Toronto FC was engaged in a tense two-leg Eastern Conference final in the MLS Cup Playoffs against the Impact de Montréal, or IMFC.  An all-Canadian conference final should be one of those things that grip the nation, or at least get the media to recognize its import.  And while Sportsnet, the second of Canada’s sports networks, largely has, TSN, the largest sports network and MLS rights holder, has not.  It has openly and blatantly cheered for a TFC victory, and its coverage has exclusively treated IMFC as an interloper in TFC’s eventual, wondrous assent to the top of the North American soccer world.  On Wednesday afternoon, in advance of the second leg of the series, to be played at BMO Field in Toronto, TSN posted this article about the five keys to the match as its headline on TSN.ca.  Note that it’s all about what TFC needs to do to win.  This is just the most egregious example.  The rest of the coverage on TSN.ca Wednesday afternoon was all slanted towards TFC: its mindset heading into the match, which players it needs to excel, and so on.  Not a word from IMFC’s perspective, except for a feel-good story about the club’s 38-year old captain, and Montréal native, Patrice Bernier.

In the aftermath of the TFC’s victory Wednesday night, in a tense 5-2 match that went to Extra Time, allowing TFC to advance 7-5 on aggregate, TSN’s homepage was a torrent of TFC.  And while this is a good thing, and deserved, TFC won, it’s also still one-sided.  This was especially true of the headline that said “TFC MAKES CANADIAN SOCCER HISTORY.”  Factually, yes, it did.  It made the finals of the MLS Cup for the first time and is the first Canadian club to do so.  But, it did so after making history in an all-Canadian conference final.  And there was not a single story about IMFC and its own very improbable run to the conference finals.  TSN has continually picked against IMFC all season.  It predicted the Montréal side would miss the playoffs.  Then it wouldn’t get past DC United in the first round, or New York Red Bulls in the second round.  And so on.

On Thursday morning, TSN.ca’s home page featured no fewer than 12 features and stories about TFC out of the 28 in total.  Of the remaining 16 stories and features, 10 were about the Maples Leafs (7), Raptors (2), and Blue Jays (1).  One story was about how the Calgary Flames pummeled the Maple Leafs Wednesday night and another mocked Montréal Canadiens winger Andrew Shaw and his bad temper.  There’s a reason why Canadians in the Rest of Canada tend to dismiss TSN as Toronto’s Sports Network.

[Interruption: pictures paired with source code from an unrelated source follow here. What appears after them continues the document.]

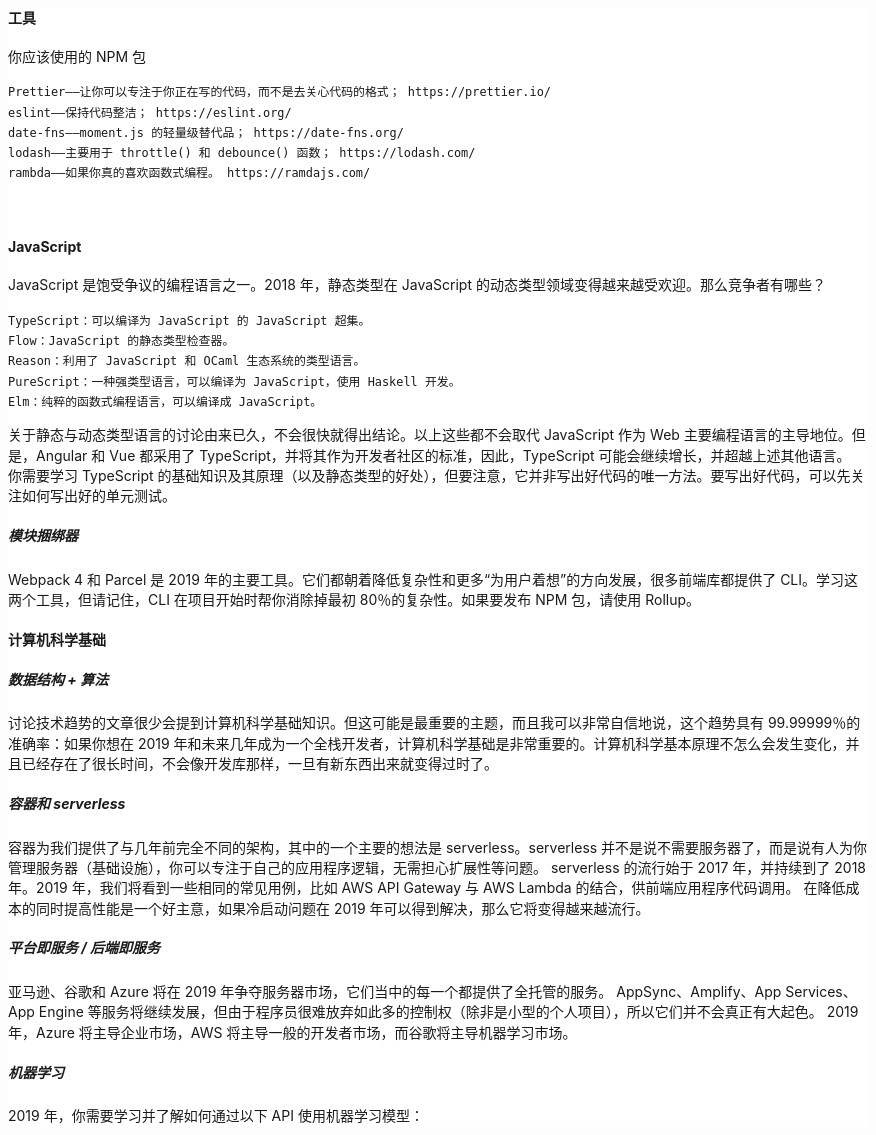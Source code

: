  
#### 工具 
你应该使用的 NPM 包 
 
  
   
    Prettier——让你可以专注于你正在写的代码，而不是去关心代码的格式； https://prettier.io/  
    eslint——保持代码整洁； https://eslint.org/  
    date-fns——moment.js 的轻量级替代品； https://date-fns.org/  
    lodash——主要用于 throttle() 和 debounce() 函数； https://lodash.com/  
    rambda——如果你真的喜欢函数式编程。 https://ramdajs.com/  
    
 
  
 
#### JavaScript 
JavaScript 是饱受争议的编程语言之一。2018 年，静态类型在 JavaScript 的动态类型领域变得越来越受欢迎。那么竞争者有哪些？ 
 
  
   
    TypeScript：可以编译为 JavaScript 的 JavaScript 超集。  
    Flow：JavaScript 的静态类型检查器。  
    Reason：利用了 JavaScript 和 OCaml 生态系统的类型语言。  
    PureScript：一种强类型语言，可以编译为 JavaScript，使用 Haskell 开发。  
    Elm：纯粹的函数式编程语言，可以编译成 JavaScript。  
    
 
关于静态与动态类型语言的讨论由来已久，不会很快就得出结论。以上这些都不会取代 JavaScript 作为 Web 主要编程语言的主导地位。但是，Angular 和 Vue 都采用了 TypeScript，并将其作为开发者社区的标准，因此，TypeScript 可能会继续增长，并超越上述其他语言。 
你需要学习 TypeScript 的基础知识及其原理（以及静态类型的好处），但要注意，它并非写出好代码的唯一方法。要写出好代码，可以先关注如何写出好的单元测试。 
 
##### 模块捆绑器 
Webpack 4 和 Parcel 是 2019 年的主要工具。它们都朝着降低复杂性和更多“为用户着想”的方向发展，很多前端库都提供了 CLI。学习这两个工具，但请记住，CLI 在项目开始时帮你消除掉最初 80％的复杂性。如果要发布 NPM 包，请使用 Rollup。 
  
 
#### 计算机科学基础 
 
##### 数据结构 + 算法 
讨论技术趋势的文章很少会提到计算机科学基础知识。但这可能是最重要的主题，而且我可以非常自信地说，这个趋势具有 99.99999％的准确率：如果你想在 2019 年和未来几年成为一个全栈开发者，计算机科学基础是非常重要的。计算机科学基本原理不怎么会发生变化，并且已经存在了很长时间，不会像开发库那样，一旦有新东西出来就变得过时了。 
 
##### 容器和 serverless 
容器为我们提供了与几年前完全不同的架构，其中的一个主要的想法是 serverless。serverless 并不是说不需要服务器了，而是说有人为你管理服务器（基础设施），你可以专注于自己的应用程序逻辑，无需担心扩展性等问题。 
serverless 的流行始于 2017 年，并持续到了 2018 年。2019 年，我们将看到一些相同的常见用例，比如 AWS API Gateway 与 AWS Lambda 的结合，供前端应用程序代码调用。 
在降低成本的同时提高性能是一个好主意，如果冷启动问题在 2019 年可以得到解决，那么它将变得越来越流行。 
 
##### 平台即服务 / 后端即服务 
亚马逊、谷歌和 Azure 将在 2019 年争夺服务器市场，它们当中的每一个都提供了全托管的服务。 
AppSync、Amplify、App Services、App Engine 等服务将继续发展，但由于程序员很难放弃如此多的控制权（除非是小型的个人项目），所以它们并不会真正有大起色。 
2019 年，Azure 将主导企业市场，AWS 将主导一般的开发者市场，而谷歌将主导机器学习市场。 
 
##### 机器学习 
2019 年，你需要学习并了解如何通过以下 API 使用机器学习模型：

Meanwhile: Hockey.  The top team in the NHL right now is the Montréal Canadiens.  But, TSN’s coverage is almost exclusively about the amazing, wondrous Toronto Maple Leafs, who have a collection of burgeoning young stars and actually look like they might be a good team again one day.  There are also, you might note, five more Canadian teams in the NHL.  Sucks to be a fan of one of them: TSN just doesn’t care, other than to note the ways in which they’re failing.

And then Sportsnet.  Sportsnet is the rights holder for the NHL in Canada.  And while its coverage tends to be more national in nature, in that it notes that there are indeed teams in Vancouver, Calgary, Edmonton, Winnipeg, Ottawa, and Montréal, besides Toronto, how about them kids in the T-Dot, y’all?  But Sportsnet can even out-do TSN.  On Wednesday, the American-based Forbes published its annual list of NHL teams ranked by value.  As always, the New York Rangers are the most valuable hockey team.  The Rangers are worth $1.25 billion USD.  But Sportsnet’s headline reads: “Maple Leafs Rank Third in Forbes’ Annual Most Valuable Team List.”  So, you think, well, that makes sense.  But, wait, what’s the second most valuable team in the National Hockey League?  Chicago?  Los Angeles?  The New York Islanders?  Nope.  It’s the Montréal Canadiens.

Now, I know we Quebecers had ourselves a couple of referenda on leaving the country, and we still harbour a pretty strong separatist movement; at any given time, around 35% of us want out of Canada.  But, in both 1980 and 1995, we chose to stay.  And 65% of us at any given time want to stick around in Canada.  And we keep giving Canada Prime Ministers.  In my lifetime, five of 9 prime ministers have been Quebecers.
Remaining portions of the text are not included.